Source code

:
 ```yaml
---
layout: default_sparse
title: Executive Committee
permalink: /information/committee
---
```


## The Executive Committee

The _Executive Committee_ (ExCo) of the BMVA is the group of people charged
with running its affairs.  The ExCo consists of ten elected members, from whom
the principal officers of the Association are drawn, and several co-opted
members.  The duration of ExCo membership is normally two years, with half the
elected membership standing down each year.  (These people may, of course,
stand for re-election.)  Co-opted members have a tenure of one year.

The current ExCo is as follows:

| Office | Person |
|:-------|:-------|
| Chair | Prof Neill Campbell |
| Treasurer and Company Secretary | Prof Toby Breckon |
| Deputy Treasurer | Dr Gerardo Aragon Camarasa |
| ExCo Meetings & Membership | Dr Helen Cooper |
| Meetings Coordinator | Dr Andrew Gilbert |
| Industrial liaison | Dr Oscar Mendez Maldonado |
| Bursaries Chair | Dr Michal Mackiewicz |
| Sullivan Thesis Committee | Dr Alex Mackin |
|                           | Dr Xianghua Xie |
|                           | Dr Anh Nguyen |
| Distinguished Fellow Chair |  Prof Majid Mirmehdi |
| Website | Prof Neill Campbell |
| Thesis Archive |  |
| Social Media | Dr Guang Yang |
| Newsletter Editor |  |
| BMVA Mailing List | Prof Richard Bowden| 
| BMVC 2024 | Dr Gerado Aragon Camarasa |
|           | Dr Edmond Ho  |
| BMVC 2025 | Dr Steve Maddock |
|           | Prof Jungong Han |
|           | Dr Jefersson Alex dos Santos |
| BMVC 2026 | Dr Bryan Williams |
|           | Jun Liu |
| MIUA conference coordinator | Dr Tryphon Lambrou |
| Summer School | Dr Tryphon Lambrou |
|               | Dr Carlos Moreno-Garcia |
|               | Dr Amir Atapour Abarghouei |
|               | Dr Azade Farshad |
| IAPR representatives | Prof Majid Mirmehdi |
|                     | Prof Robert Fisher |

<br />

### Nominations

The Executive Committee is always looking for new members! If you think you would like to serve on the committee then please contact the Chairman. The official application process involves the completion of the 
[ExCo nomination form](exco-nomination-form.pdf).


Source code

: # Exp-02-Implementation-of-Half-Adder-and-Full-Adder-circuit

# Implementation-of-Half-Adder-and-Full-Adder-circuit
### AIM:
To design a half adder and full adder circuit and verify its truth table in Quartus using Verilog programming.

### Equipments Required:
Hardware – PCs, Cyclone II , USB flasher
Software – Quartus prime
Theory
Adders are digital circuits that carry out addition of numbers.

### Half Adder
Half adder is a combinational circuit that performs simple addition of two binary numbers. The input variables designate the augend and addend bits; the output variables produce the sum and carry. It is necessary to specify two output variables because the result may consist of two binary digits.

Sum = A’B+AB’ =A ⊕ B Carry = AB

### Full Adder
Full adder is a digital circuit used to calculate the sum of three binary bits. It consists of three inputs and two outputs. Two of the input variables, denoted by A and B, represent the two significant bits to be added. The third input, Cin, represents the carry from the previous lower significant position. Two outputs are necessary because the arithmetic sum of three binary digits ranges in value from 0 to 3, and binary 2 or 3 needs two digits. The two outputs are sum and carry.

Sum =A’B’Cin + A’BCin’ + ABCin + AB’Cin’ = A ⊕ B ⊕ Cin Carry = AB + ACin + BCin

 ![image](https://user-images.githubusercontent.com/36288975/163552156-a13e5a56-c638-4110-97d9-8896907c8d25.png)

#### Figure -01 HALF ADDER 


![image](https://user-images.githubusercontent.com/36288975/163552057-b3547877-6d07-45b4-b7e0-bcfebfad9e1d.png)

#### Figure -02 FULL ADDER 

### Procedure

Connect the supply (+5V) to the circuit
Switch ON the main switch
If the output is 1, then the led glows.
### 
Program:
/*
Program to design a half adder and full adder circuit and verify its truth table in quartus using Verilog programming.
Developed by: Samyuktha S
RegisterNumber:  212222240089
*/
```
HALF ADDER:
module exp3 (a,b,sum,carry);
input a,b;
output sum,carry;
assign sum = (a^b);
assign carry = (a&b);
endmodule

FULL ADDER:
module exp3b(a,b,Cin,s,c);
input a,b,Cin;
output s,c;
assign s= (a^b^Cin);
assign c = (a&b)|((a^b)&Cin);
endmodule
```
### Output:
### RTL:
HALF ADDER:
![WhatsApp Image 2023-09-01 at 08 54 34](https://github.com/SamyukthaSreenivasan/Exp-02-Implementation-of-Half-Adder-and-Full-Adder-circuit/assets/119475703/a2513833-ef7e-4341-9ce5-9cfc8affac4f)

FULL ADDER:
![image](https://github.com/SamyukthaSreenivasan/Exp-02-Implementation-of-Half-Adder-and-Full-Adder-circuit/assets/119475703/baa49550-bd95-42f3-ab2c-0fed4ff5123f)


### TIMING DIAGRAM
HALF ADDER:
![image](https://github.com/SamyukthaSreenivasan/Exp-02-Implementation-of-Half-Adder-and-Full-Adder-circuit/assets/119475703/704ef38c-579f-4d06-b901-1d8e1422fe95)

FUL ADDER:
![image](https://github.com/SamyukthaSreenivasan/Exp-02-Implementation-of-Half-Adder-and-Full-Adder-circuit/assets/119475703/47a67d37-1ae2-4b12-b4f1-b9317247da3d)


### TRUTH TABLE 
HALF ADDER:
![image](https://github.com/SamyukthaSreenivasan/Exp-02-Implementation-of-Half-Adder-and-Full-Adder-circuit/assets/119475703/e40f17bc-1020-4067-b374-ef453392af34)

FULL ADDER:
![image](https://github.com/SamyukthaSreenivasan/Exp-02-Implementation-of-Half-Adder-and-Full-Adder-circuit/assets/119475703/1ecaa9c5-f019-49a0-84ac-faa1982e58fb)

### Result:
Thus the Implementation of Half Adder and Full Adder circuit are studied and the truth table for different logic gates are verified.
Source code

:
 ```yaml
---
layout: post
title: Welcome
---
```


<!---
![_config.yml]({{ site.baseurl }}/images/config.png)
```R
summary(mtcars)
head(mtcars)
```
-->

WHAT THE TASK ASKS
Above are the records; restate each one exactly.

OUTPUT
Source code

:
 ```yaml
---
layout: default_sparse
title: Executive Committee
permalink: /information/committee
---
```


## The Executive Committee

The _Executive Committee_ (ExCo) of the BMVA is the group of people charged
with running its affairs.  The ExCo consists of ten elected members, from whom
the principal officers of the Association are drawn, and several co-opted
members.  The duration of ExCo membership is normally two years, with half the
elected membership standing down each year.  (These people may, of course,
stand for re-election.)  Co-opted members have a tenure of one year.

The current ExCo is as follows:

| Office | Person |
|:-------|:-------|
| Chair | Prof Neill Campbell |
| Treasurer and Company Secretary | Prof Toby Breckon |
| Deputy Treasurer | Dr Gerardo Aragon Camarasa |
| ExCo Meetings & Membership | Dr Helen Cooper |
| Meetings Coordinator | Dr Andrew Gilbert |
| Industrial liaison | Dr Oscar Mendez Maldonado |
| Bursaries Chair | Dr Michal Mackiewicz |
| Sullivan Thesis Committee | Dr Alex Mackin |
|                           | Dr Xianghua Xie |
|                           | Dr Anh Nguyen |
| Distinguished Fellow Chair |  Prof Majid Mirmehdi |
| Website | Prof Neill Campbell |
| Thesis Archive |  |
| Social Media | Dr Guang Yang |
| Newsletter Editor |  |
| BMVA Mailing List | Prof Richard Bowden| 
| BMVC 2024 | Dr Gerado Aragon Camarasa |
|           | Dr Edmond Ho  |
| BMVC 2025 | Dr Steve Maddock |
|           | Prof Jungong Han |
|           | Dr Jefersson Alex dos Santos |
| BMVC 2026 | Dr Bryan Williams |
|           | Jun Liu |
| MIUA conference coordinator | Dr Tryphon Lambrou |
| Summer School | Dr Tryphon Lambrou |
|               | Dr Carlos Moreno-Garcia |
|               | Dr Amir Atapour Abarghouei |
|               | Dr Azade Farshad |
| IAPR representatives | Prof Majid Mirmehdi |
|                     | Prof Robert Fisher |

<br />

### Nominations

The Executive Committee is always looking for new members! If you think you would like to serve on the committee then please contact the Chairman. The official application process involves the completion of the 
[ExCo nomination form](exco-nomination-form.pdf).


Source code

: # Exp-02-Implementation-of-Half-Adder-and-Full-Adder-circuit

# Implementation-of-Half-Adder-and-Full-Adder-circuit
### AIM:
To design a half adder and full adder circuit and verify its truth table in Quartus using Verilog programming.

### Equipments Required:
Hardware – PCs, Cyclone II , USB flasher
Software – Quartus prime
Theory
Adders are digital circuits that carry out addition of numbers.

### Half Adder
Half adder is a combinational circuit that performs simple addition of two binary numbers. The input variables designate the augend and addend bits; the output variables produce the sum and carry. It is necessary to specify two output variables because the result may consist of two binary digits.

Sum = A’B+AB’ =A ⊕ B Carry = AB

### Full Adder
Full adder is a digital circuit used to calculate the sum of three binary bits. It consists of three inputs and two outputs. Two of the input variables, denoted by A and B, represent the two significant bits to be added. The third input, Cin, represents the carry from the previous lower significant position. Two outputs are necessary because the arithmetic sum of three binary digits ranges in value from 0 to 3, and binary 2 or 3 needs two digits. The two outputs are sum and carry.

Sum =A’B’Cin + A’BCin’ + ABCin + AB’Cin’ = A ⊕ B ⊕ Cin Carry = AB + ACin + BCin

 ![image](https://user-images.githubusercontent.com/36288975/163552156-a13e5a56-c638-4110-97d9-8896907c8d25.png)

#### Figure -01 HALF ADDER 


![image](https://user-images.githubusercontent.com/36288975/163552057-b3547877-6d07-45b4-b7e0-bcfebfad9e1d.png)

#### Figure -02 FULL ADDER 

### Procedure

Connect the supply (+5V) to the circuit
Switch ON the main switch
If the output is 1, then the led glows.
### 
Program:
/*
Program to design a half adder and full adder circuit and verify its truth table in quartus using Verilog programming.
Developed by: Samyuktha S
RegisterNumber:  212222240089
*/
```
HALF ADDER:
module exp3 (a,b,sum,carry);
input a,b;
output sum,carry;
assign sum = (a^b);
assign carry = (a&b);
endmodule

FULL ADDER:
module exp3b(a,b,Cin,s,c);
input a,b,Cin;
output s,c;
assign s= (a^b^Cin);
assign c = (a&b)|((a^b)&Cin);
endmodule
```
### Output:
### RTL:
HALF ADDER:
![WhatsApp Image 2023-09-01 at 08 54 34](https://github.com/SamyukthaSreenivasan/Exp-02-Implementation-of-Half-Adder-and-Full-Adder-circuit/assets/119475703/a2513833-ef7e-4341-9ce5-9cfc8affac4f)

FULL ADDER:
![image](https://github.com/SamyukthaSreenivasan/Exp-02-Implementation-of-Half-Adder-and-Full-Adder-circuit/assets/119475703/baa49550-bd95-42f3-ab2c-0fed4ff5123f)


### TIMING DIAGRAM
HALF ADDER:
![image](https://github.com/SamyukthaSreenivasan/Exp-02-Implementation-of-Half-Adder-and-Full-Adder-circuit/assets/119475703/704ef38c-579f-4d06-b901-1d8e1422fe95)

FUL ADDER:
![image](https://github.com/SamyukthaSreenivasan/Exp-02-Implementation-of-Half-Adder-and-Full-Adder-circuit/assets/119475703/47a67d37-1ae2-4b12-b4f1-b9317247da3d)


### TRUTH TABLE 
HALF ADDER:
![image](https://github.com/SamyukthaSreenivasan/Exp-02-Implementation-of-Half-Adder-and-Full-Adder-circuit/assets/119475703/e40f17bc-1020-4067-b374-ef453392af34)

FULL ADDER:
![image](https://github.com/SamyukthaSreenivasan/Exp-02-Implementation-of-Half-Adder-and-Full-Adder-circuit/assets/119475703/1ecaa9c5-f019-49a0-84ac-faa1982e58fb)

### Result:
Thus the Implementation of Half Adder and Full Adder circuit are studied and the truth table for different logic gates are verified.
Source code

:
 ```yaml
---
layout: post
title: Welcome
---
```


<!---
![_config.yml]({{ site.baseurl }}/images/config.png)
```R
summary(mtcars)
head(mtcars)
```
-->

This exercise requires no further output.